Generative Custom Sensitive Topic Detection

Uses a generative LLM to classify a conversation against a set of sensitive-topic categories, and flags whether it is safe. Use it to detect sensitive or unsafe content in a conversation.

What it does

  • Sends the conversation transcript to an LLM with your category definitions.
  • Returns whether the conversation is safe (no unsafe categories matched).
  • Returns the list of any unsafe categories detected.

Inputs

NameTypeDescription
CategoriesOptional ListList of category objects to detect.

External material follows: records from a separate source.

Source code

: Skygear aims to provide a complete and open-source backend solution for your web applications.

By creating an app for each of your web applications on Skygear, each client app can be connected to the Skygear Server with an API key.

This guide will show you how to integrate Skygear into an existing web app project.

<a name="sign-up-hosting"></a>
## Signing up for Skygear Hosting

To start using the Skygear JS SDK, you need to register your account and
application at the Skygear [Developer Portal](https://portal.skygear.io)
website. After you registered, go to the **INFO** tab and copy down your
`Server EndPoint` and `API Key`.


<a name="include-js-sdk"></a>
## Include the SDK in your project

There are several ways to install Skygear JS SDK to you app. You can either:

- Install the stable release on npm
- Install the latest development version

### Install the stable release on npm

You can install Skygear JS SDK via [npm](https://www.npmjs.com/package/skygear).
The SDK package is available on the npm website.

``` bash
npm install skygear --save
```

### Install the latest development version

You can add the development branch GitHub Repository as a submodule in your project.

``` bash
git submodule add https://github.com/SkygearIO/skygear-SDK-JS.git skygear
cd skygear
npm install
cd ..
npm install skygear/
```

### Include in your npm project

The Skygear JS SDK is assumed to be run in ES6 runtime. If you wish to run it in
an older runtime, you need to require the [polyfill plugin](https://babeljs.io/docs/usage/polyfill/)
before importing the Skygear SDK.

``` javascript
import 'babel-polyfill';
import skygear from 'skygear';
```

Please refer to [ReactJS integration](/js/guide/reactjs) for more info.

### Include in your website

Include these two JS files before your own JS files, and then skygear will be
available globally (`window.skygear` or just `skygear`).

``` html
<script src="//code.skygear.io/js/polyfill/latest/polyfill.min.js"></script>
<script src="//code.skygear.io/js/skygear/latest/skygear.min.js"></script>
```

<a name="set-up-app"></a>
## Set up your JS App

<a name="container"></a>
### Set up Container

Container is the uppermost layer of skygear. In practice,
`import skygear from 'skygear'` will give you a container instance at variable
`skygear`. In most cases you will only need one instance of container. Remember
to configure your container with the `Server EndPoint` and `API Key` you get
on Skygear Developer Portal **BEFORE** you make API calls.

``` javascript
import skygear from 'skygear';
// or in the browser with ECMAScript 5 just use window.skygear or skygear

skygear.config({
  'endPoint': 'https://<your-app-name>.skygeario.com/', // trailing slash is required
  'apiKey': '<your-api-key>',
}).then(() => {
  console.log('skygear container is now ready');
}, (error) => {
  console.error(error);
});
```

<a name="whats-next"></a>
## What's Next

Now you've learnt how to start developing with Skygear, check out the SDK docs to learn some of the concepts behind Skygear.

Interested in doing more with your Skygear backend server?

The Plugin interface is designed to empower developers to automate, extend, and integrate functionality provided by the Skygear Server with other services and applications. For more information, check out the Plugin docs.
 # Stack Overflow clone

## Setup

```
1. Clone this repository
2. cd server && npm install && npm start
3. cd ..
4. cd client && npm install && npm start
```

Each category must be an object with 'id' (e.g., 'S1', 'S2') and 'description' (the category definition with examples). If not provided, default categories based on Llama Guard 2 will be used: https://llama.meta.com/docs/model-cards-and-prompt-formats/meta-llama-guard-2/
Conversation TextStringString containing entire transcript of conversation, ideally where each line begins with either customer: or ai:

Outputs

NameTypeDescription
Is SafeBooleantrue if no unsafe categories were detected, false otherwise.
CategoriesStringList of unsafe categories detected, if any.

Notes

  • If no categories are provided, a default set based on Llama Guard 2 is used.
  • For best results, format the transcript with each line prefixed by customer: or ai:.